Materials provided:
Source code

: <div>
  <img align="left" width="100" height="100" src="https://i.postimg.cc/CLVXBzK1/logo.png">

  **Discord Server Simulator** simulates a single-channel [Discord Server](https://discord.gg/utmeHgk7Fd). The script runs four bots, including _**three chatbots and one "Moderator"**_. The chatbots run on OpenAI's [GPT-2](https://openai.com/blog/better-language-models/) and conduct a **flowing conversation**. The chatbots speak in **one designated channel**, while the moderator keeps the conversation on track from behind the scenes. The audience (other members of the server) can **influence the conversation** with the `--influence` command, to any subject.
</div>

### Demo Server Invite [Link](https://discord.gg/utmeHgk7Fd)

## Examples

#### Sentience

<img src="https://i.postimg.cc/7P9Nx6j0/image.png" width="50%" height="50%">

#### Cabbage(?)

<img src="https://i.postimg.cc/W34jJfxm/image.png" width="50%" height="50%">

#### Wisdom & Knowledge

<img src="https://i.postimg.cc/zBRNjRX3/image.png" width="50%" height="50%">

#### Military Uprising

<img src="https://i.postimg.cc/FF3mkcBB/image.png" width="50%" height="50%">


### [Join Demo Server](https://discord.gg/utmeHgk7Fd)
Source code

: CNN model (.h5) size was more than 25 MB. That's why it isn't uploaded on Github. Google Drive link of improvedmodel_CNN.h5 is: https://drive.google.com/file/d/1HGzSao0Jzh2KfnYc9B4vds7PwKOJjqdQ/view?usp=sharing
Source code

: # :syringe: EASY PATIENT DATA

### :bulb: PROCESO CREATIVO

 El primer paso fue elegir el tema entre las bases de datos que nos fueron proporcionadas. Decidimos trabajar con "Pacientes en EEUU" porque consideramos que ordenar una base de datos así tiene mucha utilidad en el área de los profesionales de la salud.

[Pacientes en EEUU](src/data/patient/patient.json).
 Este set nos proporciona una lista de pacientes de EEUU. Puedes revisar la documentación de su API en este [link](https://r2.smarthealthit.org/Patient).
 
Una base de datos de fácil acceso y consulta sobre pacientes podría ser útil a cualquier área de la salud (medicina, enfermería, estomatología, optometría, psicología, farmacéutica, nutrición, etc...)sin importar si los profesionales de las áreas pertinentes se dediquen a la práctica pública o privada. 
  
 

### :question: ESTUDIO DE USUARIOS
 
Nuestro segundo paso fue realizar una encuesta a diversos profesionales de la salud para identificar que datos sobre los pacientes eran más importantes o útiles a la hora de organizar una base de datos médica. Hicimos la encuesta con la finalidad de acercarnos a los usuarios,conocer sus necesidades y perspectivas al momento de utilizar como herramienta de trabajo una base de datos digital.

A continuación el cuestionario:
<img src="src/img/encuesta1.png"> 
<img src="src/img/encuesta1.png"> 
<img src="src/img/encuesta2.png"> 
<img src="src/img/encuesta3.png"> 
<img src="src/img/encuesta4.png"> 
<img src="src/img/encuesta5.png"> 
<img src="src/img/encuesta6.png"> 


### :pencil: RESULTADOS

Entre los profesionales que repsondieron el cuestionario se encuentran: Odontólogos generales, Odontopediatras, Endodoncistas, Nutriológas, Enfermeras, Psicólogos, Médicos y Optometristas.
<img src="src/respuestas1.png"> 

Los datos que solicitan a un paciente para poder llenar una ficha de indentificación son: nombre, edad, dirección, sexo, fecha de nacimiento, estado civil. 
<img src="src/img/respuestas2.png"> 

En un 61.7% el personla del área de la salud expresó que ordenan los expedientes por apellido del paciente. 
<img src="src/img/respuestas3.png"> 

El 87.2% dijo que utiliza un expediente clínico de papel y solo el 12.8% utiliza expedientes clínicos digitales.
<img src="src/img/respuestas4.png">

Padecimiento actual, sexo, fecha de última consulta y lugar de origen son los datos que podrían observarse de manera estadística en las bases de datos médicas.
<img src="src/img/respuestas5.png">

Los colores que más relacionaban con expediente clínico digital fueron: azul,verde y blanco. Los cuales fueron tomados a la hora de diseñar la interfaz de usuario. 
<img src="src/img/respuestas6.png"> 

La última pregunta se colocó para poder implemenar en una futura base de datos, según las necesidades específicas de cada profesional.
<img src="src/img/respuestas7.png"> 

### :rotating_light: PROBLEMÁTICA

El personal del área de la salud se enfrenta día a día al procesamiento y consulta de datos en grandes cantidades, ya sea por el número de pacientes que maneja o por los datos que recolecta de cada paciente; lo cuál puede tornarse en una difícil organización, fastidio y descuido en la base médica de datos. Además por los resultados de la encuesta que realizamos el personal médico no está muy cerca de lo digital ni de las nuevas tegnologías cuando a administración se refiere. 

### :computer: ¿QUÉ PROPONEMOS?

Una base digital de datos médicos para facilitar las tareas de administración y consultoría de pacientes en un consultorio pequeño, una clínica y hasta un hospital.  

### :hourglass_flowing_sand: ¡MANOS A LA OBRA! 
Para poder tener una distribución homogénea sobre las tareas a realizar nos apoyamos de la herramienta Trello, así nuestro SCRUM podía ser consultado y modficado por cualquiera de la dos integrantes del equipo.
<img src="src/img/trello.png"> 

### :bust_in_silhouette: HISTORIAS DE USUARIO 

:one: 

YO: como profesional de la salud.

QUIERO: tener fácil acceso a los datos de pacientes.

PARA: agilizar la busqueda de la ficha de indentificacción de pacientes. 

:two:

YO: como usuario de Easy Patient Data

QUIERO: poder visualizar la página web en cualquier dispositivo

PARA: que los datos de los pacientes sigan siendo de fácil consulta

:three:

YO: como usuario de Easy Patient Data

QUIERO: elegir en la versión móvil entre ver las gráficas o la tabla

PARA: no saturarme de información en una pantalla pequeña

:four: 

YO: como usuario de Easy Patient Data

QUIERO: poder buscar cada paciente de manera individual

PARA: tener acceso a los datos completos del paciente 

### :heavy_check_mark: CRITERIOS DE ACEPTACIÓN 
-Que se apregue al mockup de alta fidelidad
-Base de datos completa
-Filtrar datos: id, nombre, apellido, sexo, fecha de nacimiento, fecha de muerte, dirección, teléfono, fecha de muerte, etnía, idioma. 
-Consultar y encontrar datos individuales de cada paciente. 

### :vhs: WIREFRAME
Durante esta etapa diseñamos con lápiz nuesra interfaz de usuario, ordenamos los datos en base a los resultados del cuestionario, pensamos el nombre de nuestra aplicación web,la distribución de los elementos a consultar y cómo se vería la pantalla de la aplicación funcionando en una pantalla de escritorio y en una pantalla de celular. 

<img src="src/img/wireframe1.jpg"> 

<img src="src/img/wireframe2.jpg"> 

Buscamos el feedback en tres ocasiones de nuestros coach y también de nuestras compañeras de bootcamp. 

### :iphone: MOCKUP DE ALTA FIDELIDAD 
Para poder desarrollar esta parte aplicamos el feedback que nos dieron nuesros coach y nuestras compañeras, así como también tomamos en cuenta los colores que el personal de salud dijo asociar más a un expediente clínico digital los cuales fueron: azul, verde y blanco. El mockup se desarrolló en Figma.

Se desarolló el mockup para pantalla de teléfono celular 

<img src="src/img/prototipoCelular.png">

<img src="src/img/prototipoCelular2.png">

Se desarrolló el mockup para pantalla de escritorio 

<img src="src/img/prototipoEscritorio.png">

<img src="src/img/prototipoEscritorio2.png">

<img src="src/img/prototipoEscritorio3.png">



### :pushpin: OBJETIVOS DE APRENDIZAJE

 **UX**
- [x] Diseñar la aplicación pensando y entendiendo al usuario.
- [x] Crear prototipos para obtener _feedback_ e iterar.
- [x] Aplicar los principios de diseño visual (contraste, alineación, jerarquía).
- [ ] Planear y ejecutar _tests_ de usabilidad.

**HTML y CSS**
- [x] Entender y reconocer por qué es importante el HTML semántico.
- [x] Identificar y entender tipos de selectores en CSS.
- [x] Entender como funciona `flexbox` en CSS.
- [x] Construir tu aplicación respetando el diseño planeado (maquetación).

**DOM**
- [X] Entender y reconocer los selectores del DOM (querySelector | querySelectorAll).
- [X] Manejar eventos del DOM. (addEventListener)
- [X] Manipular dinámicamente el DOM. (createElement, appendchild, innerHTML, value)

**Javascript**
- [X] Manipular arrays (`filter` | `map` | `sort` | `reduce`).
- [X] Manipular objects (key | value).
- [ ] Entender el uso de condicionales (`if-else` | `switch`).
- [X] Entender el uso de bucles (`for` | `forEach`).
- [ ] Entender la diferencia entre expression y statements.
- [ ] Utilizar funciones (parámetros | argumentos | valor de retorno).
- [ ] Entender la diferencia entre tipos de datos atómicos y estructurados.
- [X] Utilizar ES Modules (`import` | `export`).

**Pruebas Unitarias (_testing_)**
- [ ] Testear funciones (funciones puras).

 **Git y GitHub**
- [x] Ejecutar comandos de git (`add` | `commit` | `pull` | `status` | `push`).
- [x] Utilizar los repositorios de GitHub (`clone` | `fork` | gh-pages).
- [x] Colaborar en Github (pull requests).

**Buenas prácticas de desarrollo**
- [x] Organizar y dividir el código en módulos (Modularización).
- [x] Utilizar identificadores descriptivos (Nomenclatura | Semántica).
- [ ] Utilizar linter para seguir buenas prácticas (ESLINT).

What the task asks: Search the entries for the string "prácticas". Copy every line that has it.

The answer:
**Buenas prácticas de desarrollo**
- [ ] Utilizar linter para seguir buenas prácticas (ESLINT).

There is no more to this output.